=== Work to complete ===
When a line in the entries contains the word "standard", copy that line in full.

#### Dataset extract ####

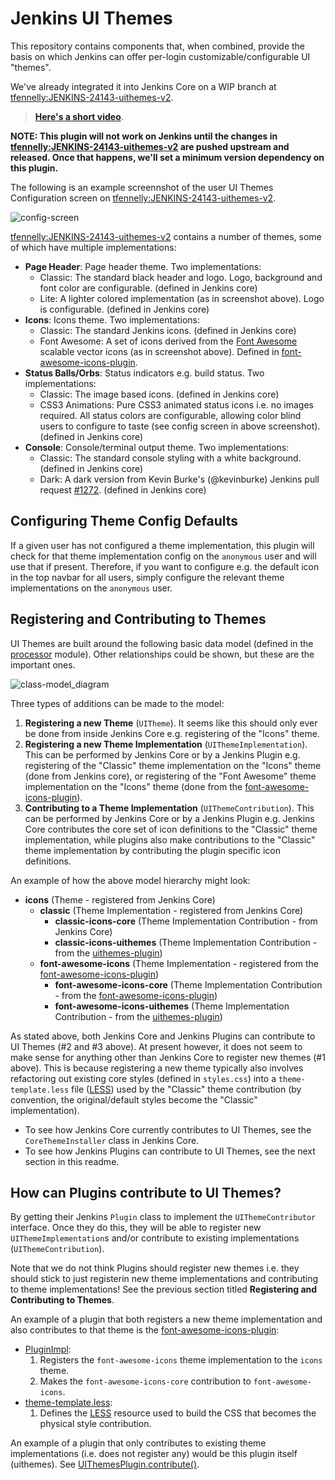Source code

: # Jenkins UI Themes

This repository contains components that, when combined, provide the basis on which Jenkins can offer
per-login customizable/configurable UI "themes".

We've already integrated it into Jenkins Core on a WIP branch at [tfennelly:JENKINS-24143-uithemes-v2][JENKINS-24143-uithemes-v2].

> __[Here's a short video](https://youtu.be/ZlD0zf1VCAs)__.

__NOTE: This plugin will not work on Jenkins until the changes in [tfennelly:JENKINS-24143-uithemes-v2][JENKINS-24143-uithemes-v2] are pushed upstream and released. Once that happens, we'll set a minimum version dependency on this plugin.__

The following is an example screennshot of the user UI Themes Configuration screen on [tfennelly:JENKINS-24143-uithemes-v2](https://github.com/tfennelly/jenkins/tree/JENKINS-24143-uithemes-v2).

![config-screen](./images/config-screen.png)

[tfennelly:JENKINS-24143-uithemes-v2](https://github.com/tfennelly/jenkins/tree/JENKINS-24143-uithemes-v2) contains a number of themes, some of which have multiple
implementations:

* __Page Header__: Page header theme. Two implementations:
    * Classic: The standard black header and logo. Logo, background and font color are configurable. (defined in Jenkins core)
    * Lite: A lighter colored implementation (as in screenshot above). Logo is configurable. (defined in Jenkins core)
* __Icons__: Icons theme. Two implementations:
    * Classic: The standard Jenkins icons. (defined in Jenkins core)
    * Font Awesome: A set of icons derived from the [Font Awesome](http://fortawesome.github.io/Font-Awesome/) scalable vector icons (as in screenshot above). Defined in [font-awesome-icons-plugin].
* __Status Balls/Orbs__: Status indicators e.g. build status. Two implementations:
    * Classic: The image based icons. (defined in Jenkins core)
    * CSS3 Animations: Pure CSS3 animated status icons i.e. no images required. All status colors are configurable, allowing color blind users to configure to taste (see config screen in above screenshot). (defined in Jenkins core)
* __Console__: Console/terminal output theme. Two implementations:
    * Classic: The standard console styling with a white background. (defined in Jenkins core)
    * Dark: A dark version from Kevin Burke's (@kevinburke) Jenkins pull request [#1272](https://github.com/jenkinsci/jenkins/pull/1272). (defined in Jenkins core)

## Configuring Theme Config Defaults

If a given user has not configured a theme implementation, this plugin will check for that theme implementation config on the `anonymous` user and will use that if present.
Therefore, if you want to configure e.g. the default icon in the top navbar for all users, simply configure the relevant theme implementations on the `anonymous` user.

## Registering and Contributing to Themes

UI Themes are built around the following basic data model (defined in the [processor](./processor) module). Other relationships could be shown, but these are the important ones.

![class-model_diagram](./images/UIThemes-Class-Diagram.png)

Three types of additions can be made to the model:

1. __Registering a new Theme__ (`UITheme`). It seems like this should only ever be done from inside Jenkins Core e.g. registering of the "Icons" theme.
1. __Registering a new Theme Implementation__ (`UIThemeImplementation`). This can be performed by Jenkins Core or by a Jenkins Plugin e.g. registering of the "Classic" theme implementation on the "Icons" theme (done from Jenkins core), or registering of the "Font Awesome" theme implementation on the "Icons" theme (done from the [font-awesome-icons-plugin]).
1. __Contributing to a Theme Implementation__ (`UIThemeContribution`). This can be performed by Jenkins Core or by a Jenkins Plugin e.g. Jenkins Core contributes the core set of icon definitions to the "Classic" theme implementation, while plugins also make contributions to the "Classic" theme implementation by contributing the plugin specific icon definitions.

An example of how the above model hierarchy might look:

* __icons__ (Theme - registered from Jenkins Core)
    * __classic__ (Theme Implementation - registered from Jenkins Core)
        * __classic-icons-core__ (Theme Implementation Contribution - from Jenkins Core)
        * __classic-icons-uithemes__ (Theme Implementation Contribution - from the [uithemes-plugin][uithemes-contributions])
    * __font-awesome-icons__ (Theme Implementation - registered from the [font-awesome-icons-plugin][fontawesome-plugin])
        * __font-awesome-icons-core__ (Theme Implementation Contribution - from the [font-awesome-icons-plugin][fontawesome-plugin])
        * __font-awesome-icons-uithemes__ (Theme Implementation Contribution - from the [uithemes-plugin][uithemes-contributions])

As stated above, both Jenkins Core and Jenkins Plugins can contribute to UI Themes (#2 and #3 above). At present however, it does not seem to make sense for anything other than Jenkins Core to register new themes (#1 above).
This is because registering a new theme typically also involves refactoring out existing core styles (defined in `styles.css`) into a `theme-template.less` file ([LESS](http://lesscss.org/)) used by the
"Classic" theme contribution (by convention, the original/default styles become the "Classic" implementation).

* To see how Jenkins Core currently contributes to UI Themes, see the `CoreThemeInstaller` class in Jenkins Core.
* To see how Jenkins Plugins can contribute to UI Themes, see the next section in this readme.

## How can Plugins contribute to UI Themes?

By getting their Jenkins `Plugin` class to implement the `UIThemeContributor` interface. Once they do this, they will be able to register new `UIThemeImplementation`s and/or contribute to
existing implementations (`UIThemeContribution`).

Note that we do not think Plugins should register new themes i.e. they should stick to just registerin new theme implementations and contributing to theme implementations! See the previous section titled __Registering and Contributing to Themes__.

An example of a plugin that both registers a new theme implementation and also contributes to that theme is the [font-awesome-icons-plugin]:

* [PluginImpl][fontawesome-plugin]:
    1. Registers the `font-awesome-icons` theme implementation to the `icons` theme.
    2. Makes the `font-awesome-icons-core` contribution to `font-awesome-icons`.
* [theme-template.less][fontawesome-less]:
    1. Defines the [LESS](http://lesscss.org/) resource used to build the CSS that becomes the physical style contribution.

An example of a plugin that only contributes to existing theme implementations (i.e. does not register any) would be this plugin itself (uithemes).  See [UIThemesPlugin.contribute()][uithemes-contributions].

[JENKINS-24143-uithemes-v2]: https://github.com/tfennelly/jenkins/tree/JENKINS-24143-uithemes-v2
[font-awesome-icons-plugin]: https://github.com/jenkinsci/font-awesome-icons-plugin
[UIThemesProcessor]: ./processor/src/main/java/org/jenkinsci/plugins/uithemes/UIThemesProcessor.java
[fontawesome-plugin]: https://github.com/jenkinsci/font-awesome-icons-plugin/blob/master/src/main/java/org/jenkinsci/plugins/fontawesome/PluginImpl.java#L34
[fontawesome-less]: https://github.com/jenkinsci/font-awesome-icons-plugin/blob/master/src/main/resources/jenkins-themes/icons/font-awesome-icons/font-awesome-icons-core/theme-template.less#L24
[uithemes-contributions]: https://github.com/jenkinsci/uithemes-plugin/blob/master/plugin/src/main/java/org/jenkinsci/plugins/uithemes/UIThemesPlugin.java#L48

####

=== Answer space ===
    * Classic: The standard black header and logo. Logo, background and font color are configurable. (defined in Jenkins core)
    * Classic: The standard Jenkins icons. (defined in Jenkins core)
    * Classic: The standard console styling with a white background. (defined in Jenkins core)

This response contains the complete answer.